Exercise goal: Report back the lines in this listing that carry the string "Excel".

++++++++

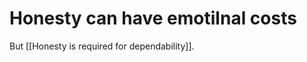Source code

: # Honesty can have emotilnal costs
But [[Honesty is required for dependability]].

<!-- #Life -->

<!-- {BearID:548DDBB5-3416-4D9D-8F50-FD7FDB8378F9-15756-00001303AB042920} -->
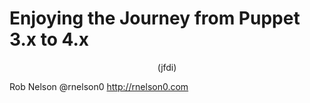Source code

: <!SLIDE center subsection>
# Enjoying the Journey from Puppet 3.x to 4.x
<center>(jfdi)</center>

<!SLIDE center>
Rob Nelson
@rnelson0
http://rnelson0.com
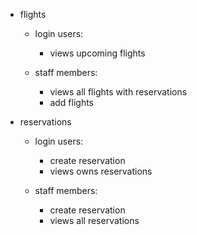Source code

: 

- flights
    * login users:
        - views upcoming flights
    
    * staff members:
        - views all flights with reservations
        - add flights


- reservations

    * login users:
        - create reservation
        - views owns reservations
    
    * staff members:
        - create reservation
        - views all reservations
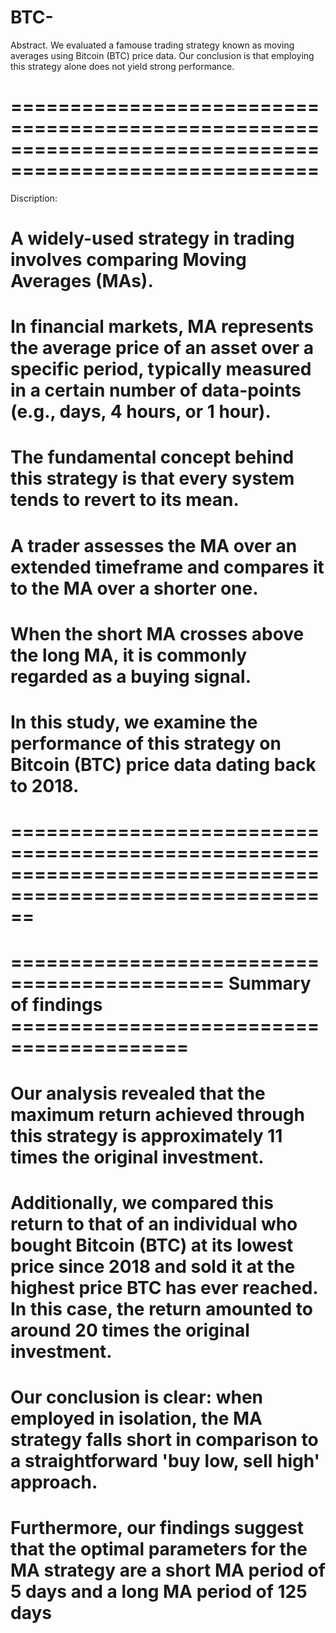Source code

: # BTC-

Abstract. We evaluated a famouse trading strategy known as moving averages using Bitcoin (BTC) price data. 
Our conclusion is that employing this strategy alone does not yield strong performance.

# ========================================================================================================

Discription: 

# A widely-used strategy in trading involves comparing Moving Averages (MAs). 

# In financial markets, MA represents the average price of an asset over a specific period, typically measured in a certain number of data-points (e.g., days, 4 hours, or 1 hour).

# The fundamental concept behind this strategy is that every system tends to revert to its mean.

# A trader assesses the MA over an extended timeframe and compares it to the MA over a shorter one.

# When the short MA crosses above the long MA, it is commonly regarded as a buying signal.

# In this study, we examine the performance of this strategy on Bitcoin (BTC) price data dating back to 2018.

# ==========================================================================================================


# ============================================ Summary of findings =========================================

# Our analysis revealed that the maximum return achieved through this strategy is approximately 11 times the original investment.

# Additionally, we compared this return to that of an individual who bought Bitcoin (BTC) at its lowest price since 2018 and sold it at the highest price BTC has ever reached. In this case, the return amounted to around 20 times the original investment.

# Our conclusion is clear: when employed in isolation, the MA strategy falls short in comparison to a straightforward 'buy low, sell high' approach.

# Furthermore, our findings suggest that the optimal parameters for the MA strategy are a short MA period of 5 days and a long MA period of 125 days
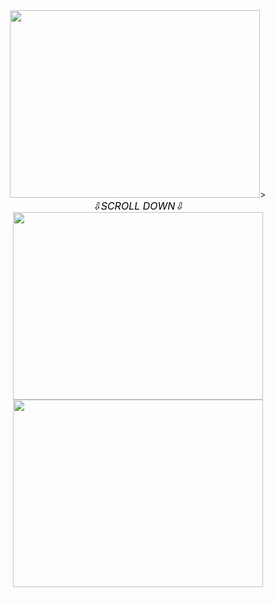 <html>
<head>
<title>
</title>
</head>

<body background="http://christmasgifs.org/wp-content/uploads/2013/12/animade_full1.gif">
<center><img src="hello.png" style="width:400px;height:300px;">>

<center><I><font size="3" color=#00000 >⇩SCROLL DOWN⇩</font></I>

<center><img src="mchh.png" style="width:400px;height:300px;"></center>

<center><img src="sau.png" style="width:400px;height:300px;"></center>

<center><I><font size="3" color=#FFFFFF >MADE  BY  SAUGAT</font></I>


</body>
</html>
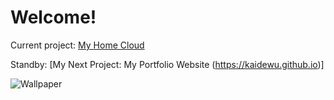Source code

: # Welcome!
Current project: [My Home Cloud](https://github.com/kaidewu/MyHomeCloud)

Standby: [My Next Project: My Portfolio Website (https://kaidewu.github.io)]

![Wallpaper](wallpaper/wallpaperGalaxy.gif)

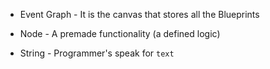 * Event Graph - It is the canvas that stores all the Blueprints

* Node - A premade functionality (a defined logic)

* String - Programmer's speak for `text`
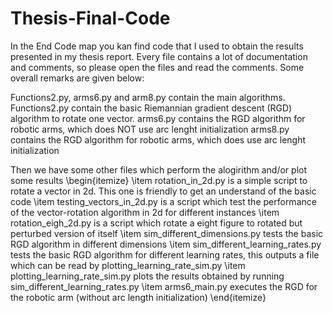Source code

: # Thesis-Final-Code
In the End Code map you kan find code that I used to obtain the results presented in my thesis report.
Every file contains a lot of documentation and comments, so please open the files and read the comments. Some overall remarks are given below:

Functions2.py, arms6.py and arm8.py contain the main algorithms. 
Functions2.py contain the basic Riemannian gradient descent (RGD) algorithm to rotate one vector.
arms6.py contains the RGD algorithm for robotic arms, which does NOT use arc lenght initialization
arms8.py contains the RGD algorithm for robotic arms, which does use arc lenght initialization

Then we have some other files which perform the alogirithm and/or plot some results
\begin{itemize}
\item rotation_in_2d.py is a simple script to rotate a vector in 2d. This one is friendly to get an understand of the basic code
\item testing_vectors_in_2d.py is a script which test the performance of the vector-rotation algorithm in 2d for different instances
\item rotation_eigh_2d.py is a script which rotate a eight figure to rotated but perturbed version of itself
\item sim_different_dimensions.py tests the basic RGD algorithm in different dimensions
\item sim_different_learning_rates.py tests the basic RGD algorithm for different learning rates, this outputs a file which can be read by plotting_learning_rate_sim.py
\item plotting_learning_rate_sim.py plots the results obtained by running sim_different_learning_rates.py
\item arms6_main.py executes the RGD for the robotic arm (without arc length initialization)
\end{itemize}

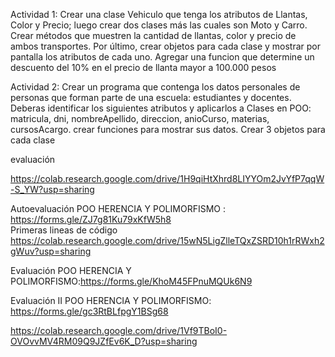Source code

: Actividad 1: 
Crear una clase Vehiculo que tenga los atributos de Llantas, Color y Precio; luego crear dos clases más 
las cuales son Moto y Carro.
Crear métodos que muestren la cantidad de llantas, color y precio de ambos transportes. 
Por último, crear objetos para cada clase y mostrar por pantalla los atributos de cada uno.
Agregar una funcion que determine un descuento del 10% en el precio de llanta mayor a 100.000 pesos




Actividad 2:
Crear un programa que contenga los datos personales de personas que forman parte de una escuela: estudiantes y docentes.
Deberas identificar los siguientes atributos y aplicarlos a Clases en POO: matricula, dni, nombreApellido, direccion, anioCurso, materias, cursosAcargo.
crear funciones para mostrar sus datos.
Crear 3 objetos para cada clase


evaluación

https://colab.research.google.com/drive/1H9qiHtXhrd8LIYYOm2JvYfP7qqW-S_YW?usp=sharing



Autoevaluación  POO HERENCIA Y POLIMORFISMO : https://forms.gle/ZJ7g81Ku79xKfW5h8  
Primeras lineas de código https://colab.research.google.com/drive/15wN5LigZlleTQxZSRD10h1rRWxh2gWuv?usp=sharing

Evaluación POO HERENCIA Y POLIMORFISMO:https://forms.gle/KhoM45FPnuMQUk6N9


Evaluación II  POO HERENCIA Y POLIMORFISMO: https://forms.gle/gc3RtBLfpgY1BSg68


https://colab.research.google.com/drive/1Vf9TBoI0-OVOvvMV4RM09Q9JZfEv6K_D?usp=sharing
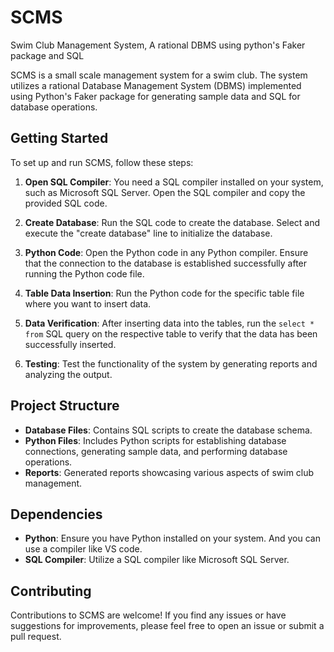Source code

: # SCMS
Swim Club Management System, A rational DBMS using python's Faker package and SQL

SCMS is a small scale management system for a swim club. The system utilizes a rational Database Management System (DBMS) implemented using Python's Faker package for generating sample data and SQL for database operations.

## Getting Started
To set up and run SCMS, follow these steps:

1. **Open SQL Compiler**: You need a SQL compiler installed on your system, such as Microsoft SQL Server. Open the SQL compiler and copy the provided SQL code.

2. **Create Database**: Run the SQL code to create the database. Select and execute the "create database" line to initialize the database.

3. **Python Code**: Open the Python code in any Python compiler. Ensure that the connection to the database is established successfully after running the Python code file.

4. **Table Data Insertion**: Run the Python code for the specific table file where you want to insert data.

5. **Data Verification**: After inserting data into the tables, run the `select * from` SQL query on the respective table to verify that the data has been successfully inserted.

6. **Testing**: Test the functionality of the system by generating reports and analyzing the output.

## Project Structure
- **Database Files**: Contains SQL scripts to create the database schema.
- **Python Files**: Includes Python scripts for establishing database connections, generating sample data, and performing database operations.
- **Reports**: Generated reports showcasing various aspects of swim club management.

## Dependencies
- **Python**: Ensure you have Python installed on your system. And you can use a compiler like VS code.
- **SQL Compiler**: Utilize a SQL compiler like Microsoft SQL Server.

## Contributing
Contributions to SCMS are welcome! If you find any issues or have suggestions for improvements, please feel free to open an issue or submit a pull request.


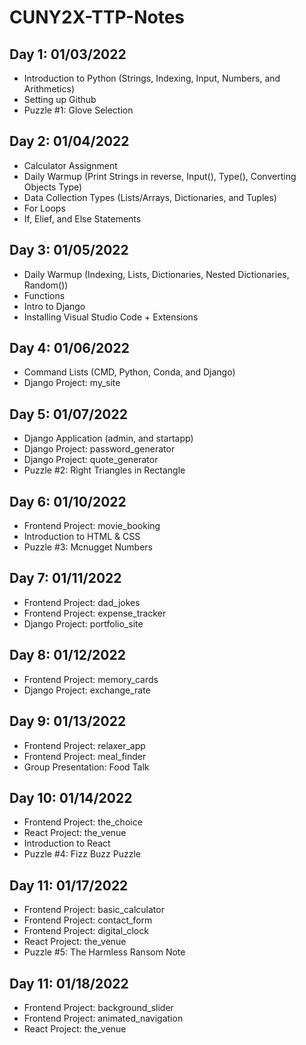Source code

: # CUNY2X-TTP-Notes

## Day 1: 01/03/2022
* Introduction to Python (Strings, Indexing, Input, Numbers, and Arithmetics)
* Setting up Github
* Puzzle #1: Glove Selection


## Day 2: 01/04/2022
* Calculator Assignment
* Daily Warmup (Print Strings in reverse, Input(), Type(), Converting Objects Type)
* Data Collection Types (Lists/Arrays, Dictionaries, and Tuples)
* For Loops
* If, Elief, and Else Statements

## Day 3: 01/05/2022
* Daily Warmup (Indexing, Lists, Dictionaries, Nested Dictionaries, Random())
* Functions
* Intro to Django
* Installing Visual Studio Code + Extensions

## Day 4: 01/06/2022
* Command Lists (CMD, Python, Conda, and Django)
* Django Project: my_site


## Day 5: 01/07/2022
* Django Application (admin, and startapp)
* Django Project: password_generator
* Django Project: quote_generator
* Puzzle #2: Right Triangles in Rectangle

## Day 6: 01/10/2022
* Frontend Project: movie_booking
* Introduction to HTML & CSS
* Puzzle #3: Mcnugget Numbers

## Day 7: 01/11/2022
* Frontend Project: dad_jokes
* Frontend Project: expense_tracker
* Django Project: portfolio_site

## Day 8: 01/12/2022
* Frontend Project: memory_cards
* Django Project: exchange_rate

## Day 9: 01/13/2022
* Frontend Project: relaxer_app
* Frontend Project: meal_finder
* Group Presentation: Food Talk

## Day 10: 01/14/2022
* Frontend Project: the_choice
* React Project: the_venue
* Introduction to React
* Puzzle #4: Fizz Buzz Puzzle

## Day 11: 01/17/2022

* Frontend Project: basic_calculator
* Frontend Project: contact_form
* Frontend Project: digital_clock
* React Project: the_venue
* Puzzle #5: The Harmless Ransom Note

## Day 11: 01/18/2022

* Frontend Project: background_slider
* Frontend Project: animated_navigation
* React Project: the_venue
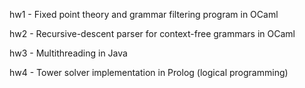 hw1 - Fixed point theory and grammar filtering program in OCaml

hw2 - Recursive-descent parser for context-free grammars in OCaml

hw3 - Multithreading in Java

hw4 - Tower solver implementation in Prolog (logical programming)
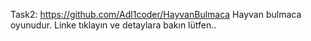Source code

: Task2: https://github.com/Adl1coder/HayvanBulmaca
Hayvan bulmaca oyunudur. Linke tıklayın ve detaylara bakın lütfen..
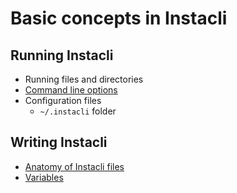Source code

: # Basic concepts in Instacli

## Running Instacli

* Running files and directories
* [Command line options](Command%20line%20options.md)
* Configuration files
    * `~/.instacli` folder

## Writing Instacli

* [Anatomy of Instacli files](Anatomy%20of%20Instacli%20files.md)
* [Variables](Variables.md)
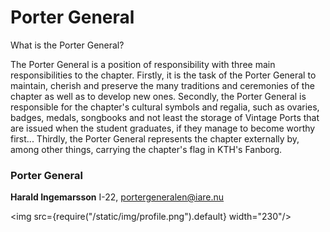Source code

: # Porter General

What is the Porter General?

The Porter General is a position of responsibility with three main responsibilities to the chapter. Firstly, it is the task of the Porter General to maintain, cherish and preserve the many traditions and ceremonies of the chapter as well as to develop new ones. Secondly, the Porter General is responsible for the chapter's cultural symbols and regalia, such as ovaries, badges, medals, songbooks and not least the storage of Vintage Ports that are issued when the student graduates, if they manage to become worthy first... Thirdly, the Porter General represents the chapter externally by, among other things, carrying the chapter's flag in KTH's Fanborg.

### Porter General
__Harald Ingemarsson__ I-22, portergeneralen@iare.nu

<img src={require("/static/img/profile.png").default} width="230"/>
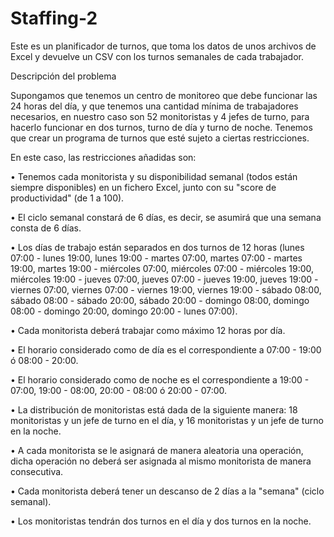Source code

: # Staffing-2

Este es un planificador de turnos, que toma los datos de unos archivos de Excel y devuelve un CSV con los turnos semanales de cada trabajador.

Descripción del problema

Supongamos que tenemos un centro de monitoreo que debe funcionar las 24 horas del día, y que tenemos una cantidad mínima de trabajadores necesarios, en nuestro caso son 52 monitoristas y 4 jefes de turno, para hacerlo funcionar en dos turnos, turno de día y turno de noche. Tenemos que crear un programa de turnos que esté sujeto a ciertas restricciones.

En este caso, las restricciones añadidas son:

$\bullet$ Tenemos cada monitorista y su disponibilidad semanal (todos están siempre disponibles) en un fichero Excel, junto con su "score de productividad" (de 1 a 100).

$\bullet$ El ciclo semanal constará de 6 días, es decir, se asumirá que una semana consta de 6 días.

$\bullet$ Los días de trabajo están separados en dos turnos de 12 horas (lunes 07:00 - lunes 19:00, lunes 19:00 - martes 07:00, martes 07:00 - martes 19:00, martes 19:00 - miércoles 07:00, miércoles 07:00 - miércoles 19:00, miércoles 19:00 - jueves 07:00, jueves 07:00 - jueves 19:00, jueves 19:00 - viernes 07:00, viernes 07:00 - viernes 19:00, viernes 19:00 - sábado 08:00, sábado 08:00 - sábado 20:00, sábado 20:00 - domingo 08:00, domingo 08:00 - domingo 20:00, domingo 20:00 - lunes 07:00).

$\bullet$ Cada monitorista deberá trabajar como máximo 12 horas por día.

$\bullet$ El horario considerado como de día es el correspondiente a 07:00 - 19:00 ó 08:00 - 20:00.

$\bullet$ El horario considerado como de noche es el correspondiente a 19:00 - 07:00, 19:00 - 08:00,  20:00 - 08:00 ó 20:00 - 07:00.

$\bullet$ La distribución de monitoristas está dada de la siguiente manera: 18 monitoristas  y un jefe de turno en el día, y 16 monitoristas y un jefe de turno en la noche.

$\bullet$ A cada monitorista se le asignará de manera aleatoria una operación, dicha operación no deberá ser asignada al mismo monitorista de manera consecutiva.

$\bullet$ Cada monitorista deberá tener un descanso de 2 días a la "semana" (ciclo semanal).

$\bullet$ Los monitoristas tendrán dos turnos en el día y dos turnos en la noche.




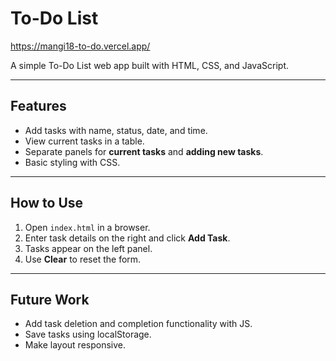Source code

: # To-Do List
https://mangi18-to-do.vercel.app/

A simple To-Do List web app built with HTML, CSS, and JavaScript.  

---

## Features

- Add tasks with name, status, date, and time.  
- View current tasks in a table.  
- Separate panels for **current tasks** and **adding new tasks**.  
- Basic styling with CSS.  

---

## How to Use

1. Open `index.html` in a browser.  
2. Enter task details on the right and click **Add Task**.  
3. Tasks appear on the left panel.  
4. Use **Clear** to reset the form.  

---

## Future Work

- Add task deletion and completion functionality with JS.  
- Save tasks using localStorage.  
- Make layout responsive.  
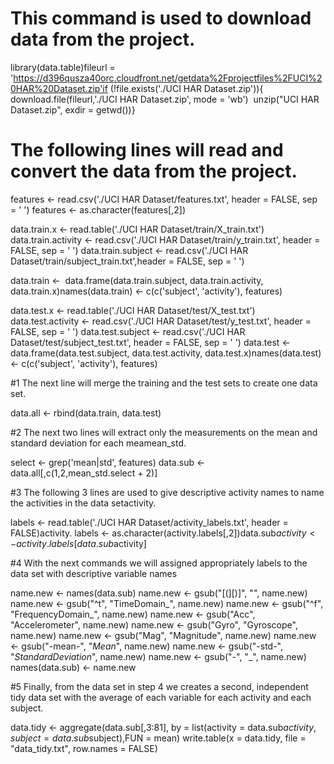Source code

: # This command is used to download data from the project.

library(data.table)fileurl = 'https://d396qusza40orc.cloudfront.net/getdata%2Fprojectfiles%2FUCI%20HAR%20Dataset.zip'if (!file.exists('./UCI HAR Dataset.zip')){  download.file(fileurl,'./UCI HAR Dataset.zip', mode = 'wb')  unzip("UCI HAR Dataset.zip", exdir = getwd())}

# The following lines will read and convert the data from the project.

features <- read.csv('./UCI HAR Dataset/features.txt', header = FALSE, sep = ' ')
features <- as.character(features[,2])

data.train.x <- read.table('./UCI HAR Dataset/train/X_train.txt')
data.train.activity <- read.csv('./UCI HAR Dataset/train/y_train.txt', header = FALSE, sep = ' ')
data.train.subject <- read.csv('./UCI HAR Dataset/train/subject_train.txt',header = FALSE, sep = ' ')

data.train <-  data.frame(data.train.subject, data.train.activity, data.train.x)names(data.train) <- c(c('subject', 'activity'), features)

data.test.x <- read.table('./UCI HAR Dataset/test/X_test.txt')
data.test.activity <- read.csv('./UCI HAR Dataset/test/y_test.txt', header = FALSE, sep = ' ')
data.test.subject <- read.csv('./UCI HAR Dataset/test/subject_test.txt', header = FALSE, sep = ' ')
data.test <-  data.frame(data.test.subject, data.test.activity, data.test.x)names(data.test) <- c(c('subject', 'activity'), features)

#1 The next line will merge the training and the test sets to create one data set.

data.all <- rbind(data.train, data.test)

#2 The next two lines will extract only the measurements on the mean and standard deviation for each meamean_std.

select <- grep('mean|std', features)
data.sub <- data.all[,c(1,2,mean_std.select + 2)]

#3 The following 3 lines are used to give descriptive activity names to name the activities in the data setactivity.

labels <- read.table('./UCI HAR Dataset/activity_labels.txt', header = FALSE)activity.
labels <- as.character(activity.labels[,2])data.sub$activity <- activity.
labels[data.sub$activity]

#4 With the next commands we will assigned appropriately labels to the data set with descriptive variable names

name.new <- names(data.sub)
name.new <- gsub("[(][)]", "", name.new)
name.new <- gsub("^t", "TimeDomain_", name.new)
name.new <- gsub("^f", "FrequencyDomain_", name.new)
name.new <- gsub("Acc", "Accelerometer", name.new)
name.new <- gsub("Gyro", "Gyroscope", name.new)
name.new <- gsub("Mag", "Magnitude", name.new)
name.new <- gsub("-mean-", "_Mean_", name.new)
name.new <- gsub("-std-", "_StandardDeviation_", name.new)
name.new <- gsub("-", "_", name.new)
names(data.sub) <- name.new

#5 Finally, from the data set in step 4 we creates a second, independent tidy data set with the average of each variable for each activity and each subject.

data.tidy <- aggregate(data.sub[,3:81], by = list(activity = data.sub$activity, subject = data.sub$subject),FUN = mean)
write.table(x = data.tidy, file = "data_tidy.txt", row.names = FALSE)
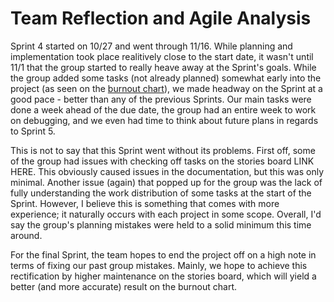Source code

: # Team Reflection and Agile Analysis
Sprint 4 started on 10/27 and went through 11/16. While planning and implementation took place realitively close to the start date, it wasn't until 11/1 that the group started to really heave away at the Sprint's goals. While the group added some tasks (not already planned) somewhat early into the project (as seen on the [burnout chart](https://github.com/EthanHuston/CSE-3902-Legendary-Legend-of-Zelda-Dungeon/blob/master/docs/sprint4/BurndownChart.PNG)), we made headway on the Sprint at a good pace - better than any of the previous Sprints. Our main tasks were done a week ahead of the due date, the group had an entire week to work on debugging, and we even had time to think about future plans in regards to Sprint 5.

This is not to say that this Sprint went without its problems. First off, some of the group had issues with checking off tasks on the stories board LINK HERE. This obviously caused issues in the documentation, but this was only minimal. Another issue (again) that popped up for the group was the lack of fully understanding the work distribution of some tasks at the start of the Sprint. However, I believe this is something that comes with more experience; it naturally occurs with each project in some scope. Overall, I'd say the group's planning mistakes were held to a solid minimum this time around.

For the final Sprint, the team hopes to end the project off on a high note in terms of fixing our past group mistakes. Mainly, we hope to achieve this rectification by higher maintenance on the stories board, which will yield a better (and more accurate) result on the burnout chart.
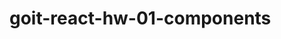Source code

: # goit-react-hw-01-components

<!-- 4. В терминале прописываем:
		npx create-react-app .
	5. Из созданых файлов удаляем ненужные из папки src, а именно:
		- App.css
		- App.js
		- App.test.js
		- index.css
		- logo.svg
		- serviceWorker.js
		- setupTest.js
		Должен остаться только файл index.js
	6. В файле index.js оставляем только следующие импорты:
		import React from 'react';
		import ReactDOM from 'react-dom';
	7. Устанавливаем пакет prop-types:
		npm install --save-dev prop-types
	8. Устанавливаем библиотеки для контроля ошибок:
		npm install --save-dev prettier eslint

		 (в старой версии устанавливался
		npm install --save-dev prettier husky lint-staged) -->
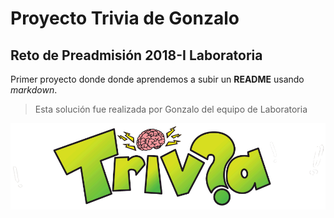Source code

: Proyecto Trivia de Gonzalo
==========================

Reto de Preadmisión 2018-I Laboratoria
--------------------------------------

Primer proyecto donde donde aprendemos a subir un **README** usando *markdown*.

>Esta solución fue realizada por Gonzalo del equipo de Laboratoria

![Sin titulo](img/trivia.png)
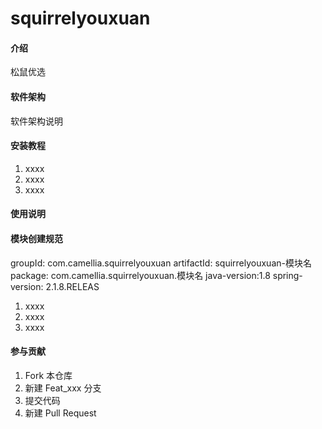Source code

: # squirrelyouxuan

#### 介绍
松鼠优选

#### 软件架构
软件架构说明


#### 安装教程

1.  xxxx
2.  xxxx
3.  xxxx

#### 使用说明

#### 模块创建规范
groupId: com.camellia.squirrelyouxuan
artifactId: squirrelyouxuan-模块名
package: com.camellia.squirrelyouxuan.模块名
java-version:1.8
spring-version: 2.1.8.RELEAS


1.  xxxx
2.  xxxx
3.  xxxx

#### 参与贡献

1.  Fork 本仓库
2.  新建 Feat_xxx 分支
3.  提交代码
4.  新建 Pull Request
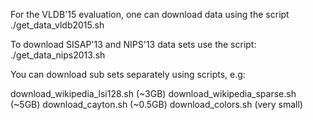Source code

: For the VLDB'15 evaluation, one can download data using the script ./get_data_vldb2015.sh

To download SISAP'13 and NIPS'13 data sets use the script:
./get_data_nips2013.sh

You can download sub sets separately using scripts, e.g:

download_wikipedia_lsi128.sh (~3GB)
download_wikipedia_sparse.sh (~5GB)
download_cayton.sh   (~0.5GB)
download_colors.sh   (very small)




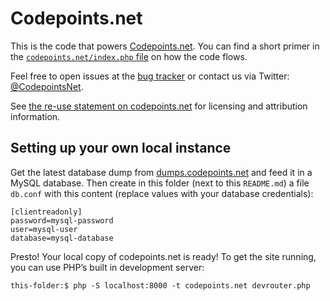 Codepoints.net
==============

This is the code that powers [Codepoints.net](http://codepoints.net). You can
find a short primer in the [`codepoints.net/index.php`
file](https://github.com/Boldewyn/Codepoints.net/blob/master/codepoints.net/index.php)
on how the code flows.

Feel free to open issues at the [bug
tracker](https://github.com/Boldewyn/Codepoints.net/issues) or contact us via
Twitter: [@CodepointsNet](https://twitter.com/CodepointsNet).

See [the re-use statement on
codepoints.net](http://codepoints.net/about#this_site) for licensing and
attribution information.

Setting up your own local instance
----------------------------------

Get the latest database dump from
[dumps.codepoints.net](https://dumps.codepoints.net) and feed it in a MySQL
database. Then create in this folder (next to this `README.md`) a file
`db.conf` with this content (replace values with your database credentials):

    [clientreadonly]
    password=mysql-password
    user=mysql-user
    database=mysql-database

Presto! Your local copy of codepoints.net is ready! To get the site running,
you can use PHP’s built in development server:

    this-folder:$ php -S localhost:8000 -t codepoints.net devrouter.php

++++++++

Task output:
Este es un planificador de turnos, que toma los datos de unos archivos de Excel y devuelve un CSV con los turnos semanales de cada trabajador.
$\bullet$ Tenemos cada monitorista y su disponibilidad semanal (todos están siempre disponibles) en un fichero Excel, junto con su "score de productividad" (de 1 a 100).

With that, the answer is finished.